[Records excerpted from a collection]
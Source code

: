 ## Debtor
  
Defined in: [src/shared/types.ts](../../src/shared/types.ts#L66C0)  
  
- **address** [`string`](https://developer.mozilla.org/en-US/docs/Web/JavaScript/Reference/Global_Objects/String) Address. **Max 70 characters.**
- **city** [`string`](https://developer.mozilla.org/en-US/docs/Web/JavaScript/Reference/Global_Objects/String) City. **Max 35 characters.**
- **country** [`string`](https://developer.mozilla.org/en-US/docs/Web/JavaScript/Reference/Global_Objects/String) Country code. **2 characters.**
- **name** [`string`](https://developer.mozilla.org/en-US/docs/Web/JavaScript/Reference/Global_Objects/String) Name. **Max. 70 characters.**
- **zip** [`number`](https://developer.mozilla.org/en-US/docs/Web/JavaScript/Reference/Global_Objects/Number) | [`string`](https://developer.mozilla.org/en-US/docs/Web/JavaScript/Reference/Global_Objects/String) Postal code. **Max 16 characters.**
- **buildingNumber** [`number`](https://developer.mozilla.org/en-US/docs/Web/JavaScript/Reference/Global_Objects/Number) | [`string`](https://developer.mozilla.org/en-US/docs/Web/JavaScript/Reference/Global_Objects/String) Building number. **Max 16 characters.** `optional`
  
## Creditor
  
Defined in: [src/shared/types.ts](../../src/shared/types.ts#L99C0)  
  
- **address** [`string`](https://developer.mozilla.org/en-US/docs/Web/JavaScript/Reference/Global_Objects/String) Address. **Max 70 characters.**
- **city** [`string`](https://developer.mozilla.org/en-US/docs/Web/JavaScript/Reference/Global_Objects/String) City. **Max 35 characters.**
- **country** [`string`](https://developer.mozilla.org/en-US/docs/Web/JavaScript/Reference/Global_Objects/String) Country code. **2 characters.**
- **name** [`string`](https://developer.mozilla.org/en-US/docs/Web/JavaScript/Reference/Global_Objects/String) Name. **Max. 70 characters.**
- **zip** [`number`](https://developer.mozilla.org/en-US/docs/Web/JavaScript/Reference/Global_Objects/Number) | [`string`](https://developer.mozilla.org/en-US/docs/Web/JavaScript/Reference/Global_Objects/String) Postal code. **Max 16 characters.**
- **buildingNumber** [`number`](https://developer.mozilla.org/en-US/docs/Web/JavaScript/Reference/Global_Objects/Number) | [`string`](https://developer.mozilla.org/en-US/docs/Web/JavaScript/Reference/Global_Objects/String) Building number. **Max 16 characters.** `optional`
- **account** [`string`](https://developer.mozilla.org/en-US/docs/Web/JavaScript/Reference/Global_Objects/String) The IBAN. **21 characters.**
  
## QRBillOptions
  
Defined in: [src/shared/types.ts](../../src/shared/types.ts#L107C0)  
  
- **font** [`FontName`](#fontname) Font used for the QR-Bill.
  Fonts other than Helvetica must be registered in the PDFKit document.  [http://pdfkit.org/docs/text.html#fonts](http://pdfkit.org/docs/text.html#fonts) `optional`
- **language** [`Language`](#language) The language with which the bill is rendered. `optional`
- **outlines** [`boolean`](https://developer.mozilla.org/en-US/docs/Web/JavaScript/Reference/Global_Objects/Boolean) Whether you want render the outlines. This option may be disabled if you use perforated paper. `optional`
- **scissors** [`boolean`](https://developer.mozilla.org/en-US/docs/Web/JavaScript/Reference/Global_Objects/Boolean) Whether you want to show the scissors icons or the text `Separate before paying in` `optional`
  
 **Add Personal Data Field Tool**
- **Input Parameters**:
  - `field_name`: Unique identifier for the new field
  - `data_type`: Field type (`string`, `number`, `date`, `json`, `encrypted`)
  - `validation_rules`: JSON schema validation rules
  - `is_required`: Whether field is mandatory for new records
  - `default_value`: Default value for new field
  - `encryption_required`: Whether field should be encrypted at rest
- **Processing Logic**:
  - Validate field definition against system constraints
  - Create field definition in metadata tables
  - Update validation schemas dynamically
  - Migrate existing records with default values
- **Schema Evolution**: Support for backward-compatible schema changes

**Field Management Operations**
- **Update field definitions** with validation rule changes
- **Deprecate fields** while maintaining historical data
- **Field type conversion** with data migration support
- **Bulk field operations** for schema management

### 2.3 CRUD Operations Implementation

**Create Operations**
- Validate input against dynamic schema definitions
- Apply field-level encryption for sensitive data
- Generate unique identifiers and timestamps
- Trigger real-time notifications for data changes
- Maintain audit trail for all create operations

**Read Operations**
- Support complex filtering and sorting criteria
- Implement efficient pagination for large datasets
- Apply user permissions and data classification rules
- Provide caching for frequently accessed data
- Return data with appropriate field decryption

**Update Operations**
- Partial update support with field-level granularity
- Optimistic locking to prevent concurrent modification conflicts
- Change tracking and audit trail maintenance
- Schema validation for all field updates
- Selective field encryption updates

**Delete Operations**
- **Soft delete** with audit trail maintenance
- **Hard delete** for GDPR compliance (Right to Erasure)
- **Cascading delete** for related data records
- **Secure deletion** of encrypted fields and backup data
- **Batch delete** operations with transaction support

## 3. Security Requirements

▶ [WHAT THIS TASK INVOLVES] Repeat, without change, each line of the data above from the one that contains "- **Soft delete**" through the final line, counting both.

▶ [SOLUTION TO THE EXERCISE]
- **Soft delete** with audit trail maintenance
- **Hard delete** for GDPR compliance (Right to Erasure)
- **Cascading delete** for related data records
- **Secure deletion** of encrypted fields and backup data
- **Batch delete** operations with transaction support

## 3. Security Requirements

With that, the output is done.